> Work instruction: Send back the whole listing untouched.

> Information given:
===============

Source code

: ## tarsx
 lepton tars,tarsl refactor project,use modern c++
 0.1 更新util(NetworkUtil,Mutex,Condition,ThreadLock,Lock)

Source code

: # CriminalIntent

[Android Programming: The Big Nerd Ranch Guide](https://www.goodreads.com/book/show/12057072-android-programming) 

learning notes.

===============

> Reply:
Source code

: ## tarsx
 lepton tars,tarsl refactor project,use modern c++
 0.1 更新util(NetworkUtil,Mutex,Condition,ThreadLock,Lock)

Source code

: # CriminalIntent

[Android Programming: The Big Nerd Ranch Guide](https://www.goodreads.com/book/show/12057072-android-programming) 

learning notes.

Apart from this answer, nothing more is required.